▶ _Given information_
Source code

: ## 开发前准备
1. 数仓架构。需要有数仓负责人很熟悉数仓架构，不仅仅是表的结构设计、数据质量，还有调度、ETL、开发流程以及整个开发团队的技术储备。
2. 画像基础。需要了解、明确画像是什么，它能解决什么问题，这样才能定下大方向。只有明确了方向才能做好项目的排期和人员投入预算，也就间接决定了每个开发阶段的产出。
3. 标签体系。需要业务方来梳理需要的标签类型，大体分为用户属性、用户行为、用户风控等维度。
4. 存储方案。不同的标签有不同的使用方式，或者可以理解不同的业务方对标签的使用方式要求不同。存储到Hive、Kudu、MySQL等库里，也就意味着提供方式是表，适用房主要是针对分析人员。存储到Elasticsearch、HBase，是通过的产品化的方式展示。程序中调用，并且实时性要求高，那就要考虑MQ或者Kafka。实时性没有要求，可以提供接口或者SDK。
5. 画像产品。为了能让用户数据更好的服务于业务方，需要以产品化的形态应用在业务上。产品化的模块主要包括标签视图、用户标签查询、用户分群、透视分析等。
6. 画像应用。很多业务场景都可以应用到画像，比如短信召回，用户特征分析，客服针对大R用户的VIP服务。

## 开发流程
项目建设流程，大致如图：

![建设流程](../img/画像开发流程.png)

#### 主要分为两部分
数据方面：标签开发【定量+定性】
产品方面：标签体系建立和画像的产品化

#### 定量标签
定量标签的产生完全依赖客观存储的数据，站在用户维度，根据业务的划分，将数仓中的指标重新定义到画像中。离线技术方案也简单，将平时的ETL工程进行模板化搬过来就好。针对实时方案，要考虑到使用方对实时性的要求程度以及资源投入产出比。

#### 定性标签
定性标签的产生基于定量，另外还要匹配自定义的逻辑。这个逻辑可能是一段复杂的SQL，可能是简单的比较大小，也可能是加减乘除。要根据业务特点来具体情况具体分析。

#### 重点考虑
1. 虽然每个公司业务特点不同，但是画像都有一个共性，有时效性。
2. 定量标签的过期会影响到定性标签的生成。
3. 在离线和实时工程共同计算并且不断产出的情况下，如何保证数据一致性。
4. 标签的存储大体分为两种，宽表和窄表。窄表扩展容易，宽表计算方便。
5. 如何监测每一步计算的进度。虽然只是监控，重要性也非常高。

▶ _Requirement_
Transcribe the records above in full, exactly as they stand.

▶ _Solution to this problem_
Source code

: ## 开发前准备
1. 数仓架构。需要有数仓负责人很熟悉数仓架构，不仅仅是表的结构设计、数据质量，还有调度、ETL、开发流程以及整个开发团队的技术储备。
2. 画像基础。需要了解、明确画像是什么，它能解决什么问题，这样才能定下大方向。只有明确了方向才能做好项目的排期和人员投入预算，也就间接决定了每个开发阶段的产出。
3. 标签体系。需要业务方来梳理需要的标签类型，大体分为用户属性、用户行为、用户风控等维度。
4. 存储方案。不同的标签有不同的使用方式，或者可以理解不同的业务方对标签的使用方式要求不同。存储到Hive、Kudu、MySQL等库里，也就意味着提供方式是表，适用房主要是针对分析人员。存储到Elasticsearch、HBase，是通过的产品化的方式展示。程序中调用，并且实时性要求高，那就要考虑MQ或者Kafka。实时性没有要求，可以提供接口或者SDK。
5. 画像产品。为了能让用户数据更好的服务于业务方，需要以产品化的形态应用在业务上。产品化的模块主要包括标签视图、用户标签查询、用户分群、透视分析等。
6. 画像应用。很多业务场景都可以应用到画像，比如短信召回，用户特征分析，客服针对大R用户的VIP服务。

## 开发流程
项目建设流程，大致如图：

![建设流程](../img/画像开发流程.png)

#### 主要分为两部分
数据方面：标签开发【定量+定性】
产品方面：标签体系建立和画像的产品化

#### 定量标签
定量标签的产生完全依赖客观存储的数据，站在用户维度，根据业务的划分，将数仓中的指标重新定义到画像中。离线技术方案也简单，将平时的ETL工程进行模板化搬过来就好。针对实时方案，要考虑到使用方对实时性的要求程度以及资源投入产出比。

#### 定性标签
定性标签的产生基于定量，另外还要匹配自定义的逻辑。这个逻辑可能是一段复杂的SQL，可能是简单的比较大小，也可能是加减乘除。要根据业务特点来具体情况具体分析。

#### 重点考虑
1. 虽然每个公司业务特点不同，但是画像都有一个共性，有时效性。
2. 定量标签的过期会影响到定性标签的生成。
3. 在离线和实时工程共同计算并且不断产出的情况下，如何保证数据一致性。
4. 标签的存储大体分为两种，宽表和窄表。窄表扩展容易，宽表计算方便。
5. 如何监测每一步计算的进度。虽然只是监控，重要性也非常高。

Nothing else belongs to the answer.